Mi è bastato intravederli, tra il caos.
È il mondo virtuale a fregare le persone come me.”
Aspettavo con fastidio che arrivassero quelle maledette ore 18.00 per andarmene a casa.
Non ne potevo davvero più!
Era già quasi mezzora che sedevo davanti a uno dei miei migliori amici: un macchinario addetto al taglio e alla copia delle chiavi… credo a breve il sentimento sarebbe cresciuto fino a sfiorare il più alto valore della parola amore.
Un led rosso mi fissava sospettoso…
Gelosia?
Qualcosa più brutto della noia…
Un groviglio di tubi attirò la mia attenzione; mi immersi sotto al tavolo, in apnea.
Ne uscii malandrino e goloso.
17.58… indossai un paio di guanti ancora avvolti nella pellicola odorante di plastica… mi accarezzai le guance, come sorpreso.
17.59… l’ultimo pungente minuto lo occupai prendendo a calci un vecchio aspirapolvere.
Misi il lucchetto al portone, salutai gli scaffali gonfi di polvere e montai in macchina.
Il cielo fece propri certi colori meschini e come una specie di riflesso incondizionato, un automatismo senza premeditazione, nel cambiare canzone allo stereo mi bloccai su quelle note tremende… “Per Elisa” di Beethoven.

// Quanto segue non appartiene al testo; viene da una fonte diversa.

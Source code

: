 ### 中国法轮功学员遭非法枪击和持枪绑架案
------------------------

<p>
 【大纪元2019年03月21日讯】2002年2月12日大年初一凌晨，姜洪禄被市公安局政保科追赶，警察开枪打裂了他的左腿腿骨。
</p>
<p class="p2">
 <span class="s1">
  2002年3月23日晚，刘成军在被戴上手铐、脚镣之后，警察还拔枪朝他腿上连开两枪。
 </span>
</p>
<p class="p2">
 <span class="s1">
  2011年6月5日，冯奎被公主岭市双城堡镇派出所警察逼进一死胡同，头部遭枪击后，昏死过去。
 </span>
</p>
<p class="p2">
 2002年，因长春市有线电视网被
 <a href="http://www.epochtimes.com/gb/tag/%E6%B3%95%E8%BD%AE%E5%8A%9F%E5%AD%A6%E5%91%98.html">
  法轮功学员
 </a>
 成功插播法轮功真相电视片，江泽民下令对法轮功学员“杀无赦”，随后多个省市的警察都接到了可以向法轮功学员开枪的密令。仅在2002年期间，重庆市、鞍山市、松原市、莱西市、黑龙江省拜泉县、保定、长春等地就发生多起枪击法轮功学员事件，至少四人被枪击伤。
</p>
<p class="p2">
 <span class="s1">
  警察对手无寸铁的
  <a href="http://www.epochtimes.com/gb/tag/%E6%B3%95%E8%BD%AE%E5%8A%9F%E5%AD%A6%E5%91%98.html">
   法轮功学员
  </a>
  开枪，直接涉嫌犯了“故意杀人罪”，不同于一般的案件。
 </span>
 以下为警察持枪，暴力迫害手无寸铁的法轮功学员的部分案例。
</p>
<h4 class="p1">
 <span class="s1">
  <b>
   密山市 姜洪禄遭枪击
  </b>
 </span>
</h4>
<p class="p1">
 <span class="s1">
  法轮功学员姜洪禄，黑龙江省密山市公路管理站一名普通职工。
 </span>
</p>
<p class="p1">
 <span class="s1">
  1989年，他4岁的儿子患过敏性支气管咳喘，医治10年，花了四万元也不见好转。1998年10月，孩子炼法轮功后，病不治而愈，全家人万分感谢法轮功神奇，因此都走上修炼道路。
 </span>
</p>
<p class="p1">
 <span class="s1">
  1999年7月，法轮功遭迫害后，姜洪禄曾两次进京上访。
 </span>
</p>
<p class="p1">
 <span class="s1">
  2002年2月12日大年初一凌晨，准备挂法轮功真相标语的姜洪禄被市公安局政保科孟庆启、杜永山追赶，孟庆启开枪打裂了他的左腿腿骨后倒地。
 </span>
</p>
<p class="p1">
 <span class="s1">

Quel movimento struggente… quella poesia ritmata figlia della più alta dolcezza e passione…
Venni fatto prigioniero; imbavagliato e legato stretto.
Cos’è in grado di produrre l’amore… cosa diamine riesce a smuovere… cosa riesce a far nascere…
Furono minuti infernali.
In ogni parte del mio corpo quella melodia trovava terreno fertile, dove adagiarsi, strofinarsi, penetrare a fondo…
Lo sconvolgimento emotivo era elevato, veemente.
Musica ai limiti della tragedia, ai confini del sublime.

… 3 ore dopo ebbi un indurimento spaventoso del membro e nemmeno un briciolo di stimolo, lucidità, forza per masturbarmi.
Almeno così evitai una sconfinata dose di depressione aggiuntiva.
Stavo davvero rifiutando di imparare a vivere?
Me lo chiesi 100 volte… più una.
Quando uno specchio non basta più, quando la malinconia prende tutto, con uno strappo violento.
Finche si è bambini è così bello sognare…
Volevo perdere un po’ di tempo percorrendo scale infinite, circolari, geometriche, simili al corpo di un serpente che ruota su se stesso… la mia dannazione, uno dei miei piaceri…
Era freddo davvero?
“… signori della corte vi prego… alzatevi in piedi!
Qualcuno mi sta giudicando… guardatelo bene… costui sputa sentenze… cerca le sottigliezze negli altri e dimentica di guardare se stesso…
Dovrei cominciare in prima persona la costruzione della sua effige in marmo bianco… venti metri?! O forse vuole innalzarsi ancora di più su di noi mortali?
Giudicatelo, vi prego!
La giuria: innocente!
Non ho dubbi… non potrò mai vincere… contro nessuno.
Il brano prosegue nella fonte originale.